A terceira edição do evento contou com mais de 25 eventos integrados num programa composto por poesia e música, desde a clássica e popular portuguesa a ritmos brasileiros e jazz, exposições de artes visuais e documentos históricos relacionados a Pessoa, programas de rádio, dança, cinema e até jantares com a música e a poesia como ingredientes principais. “A envergadura sensorial de Álvaro de Campos é tão vasta que há sempre muito por descobrir, há sempre novidades”, disse ao Cultura.Sul Tela Leão, presidente da direcção da Partilha Alternativa Associação, responsável pela promoção, criação e coordenação do programa que “tem muitas pernas para andar”, garante.
Foi em 2015 que criou a Partilha Alternativa e desde então vem juntando cada vez mais artistas e associações tavirenses para celebrar a obra do seu mais famoso conterrâneo.
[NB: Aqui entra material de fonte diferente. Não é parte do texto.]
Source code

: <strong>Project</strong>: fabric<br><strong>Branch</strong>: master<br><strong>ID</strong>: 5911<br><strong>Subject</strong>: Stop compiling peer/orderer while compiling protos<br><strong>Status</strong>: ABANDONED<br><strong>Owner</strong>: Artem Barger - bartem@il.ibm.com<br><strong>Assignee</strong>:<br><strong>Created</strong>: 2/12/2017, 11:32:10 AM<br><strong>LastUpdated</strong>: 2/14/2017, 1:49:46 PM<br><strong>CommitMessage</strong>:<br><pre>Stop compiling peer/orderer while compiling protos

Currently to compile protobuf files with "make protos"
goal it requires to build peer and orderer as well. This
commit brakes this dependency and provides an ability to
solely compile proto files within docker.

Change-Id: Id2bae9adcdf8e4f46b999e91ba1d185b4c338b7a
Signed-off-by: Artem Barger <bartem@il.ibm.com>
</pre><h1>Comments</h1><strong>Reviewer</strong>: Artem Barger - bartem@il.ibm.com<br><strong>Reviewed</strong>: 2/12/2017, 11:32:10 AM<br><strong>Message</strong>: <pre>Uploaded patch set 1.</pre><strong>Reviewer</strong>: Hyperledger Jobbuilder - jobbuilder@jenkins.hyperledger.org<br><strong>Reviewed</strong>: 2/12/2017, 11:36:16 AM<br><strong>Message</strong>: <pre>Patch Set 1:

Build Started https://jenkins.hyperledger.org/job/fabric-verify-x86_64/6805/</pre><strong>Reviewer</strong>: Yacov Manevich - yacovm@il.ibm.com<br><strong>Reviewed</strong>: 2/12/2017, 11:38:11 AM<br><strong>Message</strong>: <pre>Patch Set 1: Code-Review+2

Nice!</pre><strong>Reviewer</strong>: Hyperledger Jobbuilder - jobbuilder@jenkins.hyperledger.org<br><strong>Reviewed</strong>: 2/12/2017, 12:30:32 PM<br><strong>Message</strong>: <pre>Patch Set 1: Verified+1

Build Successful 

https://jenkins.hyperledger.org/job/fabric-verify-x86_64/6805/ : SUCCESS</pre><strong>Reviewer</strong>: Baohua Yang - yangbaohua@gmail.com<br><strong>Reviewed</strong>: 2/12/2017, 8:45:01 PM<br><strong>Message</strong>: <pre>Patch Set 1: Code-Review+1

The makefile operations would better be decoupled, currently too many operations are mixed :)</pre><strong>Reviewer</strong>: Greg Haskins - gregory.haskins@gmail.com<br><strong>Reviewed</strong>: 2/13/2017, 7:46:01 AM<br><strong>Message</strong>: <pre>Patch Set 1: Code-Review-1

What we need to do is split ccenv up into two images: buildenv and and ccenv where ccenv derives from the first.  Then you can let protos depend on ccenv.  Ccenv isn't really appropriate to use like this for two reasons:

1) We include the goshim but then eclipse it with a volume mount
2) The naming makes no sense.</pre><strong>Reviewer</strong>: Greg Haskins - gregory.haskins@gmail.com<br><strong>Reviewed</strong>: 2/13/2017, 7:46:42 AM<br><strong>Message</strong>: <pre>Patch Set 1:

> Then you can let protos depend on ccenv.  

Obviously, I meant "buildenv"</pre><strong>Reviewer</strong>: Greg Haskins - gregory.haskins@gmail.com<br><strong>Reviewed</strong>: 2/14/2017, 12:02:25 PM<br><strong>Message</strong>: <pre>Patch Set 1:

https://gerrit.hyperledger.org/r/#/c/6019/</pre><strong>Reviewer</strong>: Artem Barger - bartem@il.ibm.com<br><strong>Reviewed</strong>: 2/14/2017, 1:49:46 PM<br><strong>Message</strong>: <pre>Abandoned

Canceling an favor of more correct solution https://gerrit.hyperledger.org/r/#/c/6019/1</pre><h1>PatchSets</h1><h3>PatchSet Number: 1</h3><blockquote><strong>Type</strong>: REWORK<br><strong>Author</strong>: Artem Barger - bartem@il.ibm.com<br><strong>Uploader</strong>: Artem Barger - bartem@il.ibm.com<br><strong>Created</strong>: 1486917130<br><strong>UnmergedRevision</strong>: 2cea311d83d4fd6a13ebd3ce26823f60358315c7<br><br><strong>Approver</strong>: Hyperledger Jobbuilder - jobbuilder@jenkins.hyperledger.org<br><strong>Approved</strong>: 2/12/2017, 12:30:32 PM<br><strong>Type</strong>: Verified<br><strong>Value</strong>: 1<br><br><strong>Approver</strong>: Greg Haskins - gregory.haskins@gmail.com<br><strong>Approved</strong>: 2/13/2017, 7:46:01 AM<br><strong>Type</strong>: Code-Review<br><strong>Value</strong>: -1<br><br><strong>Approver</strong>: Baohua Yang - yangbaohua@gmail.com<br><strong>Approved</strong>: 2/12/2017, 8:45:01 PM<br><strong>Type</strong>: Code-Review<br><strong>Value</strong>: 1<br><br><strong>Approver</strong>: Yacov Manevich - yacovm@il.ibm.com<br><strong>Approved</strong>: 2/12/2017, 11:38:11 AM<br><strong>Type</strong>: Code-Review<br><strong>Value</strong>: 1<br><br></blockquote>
O projecto, referiu Tela Leão, “funciona como uma co-participação, ou seja, é um trabalho conjunto onde cada produtor participa muito activamente e é responsável pela sua própria produção”. A Partilha Alternativa divide o apoio financeiro em dois montantes, um destinado a projectos de exposições e trabalhos com as escolas e outro para os espectáculos ao vivo. Cada produtor gere a sua parte e “muitas vezes até complementa o apoio financeiro que nós damos através de acções de voluntariado ou outras iniciativas que promovem para gerar mais receitas”.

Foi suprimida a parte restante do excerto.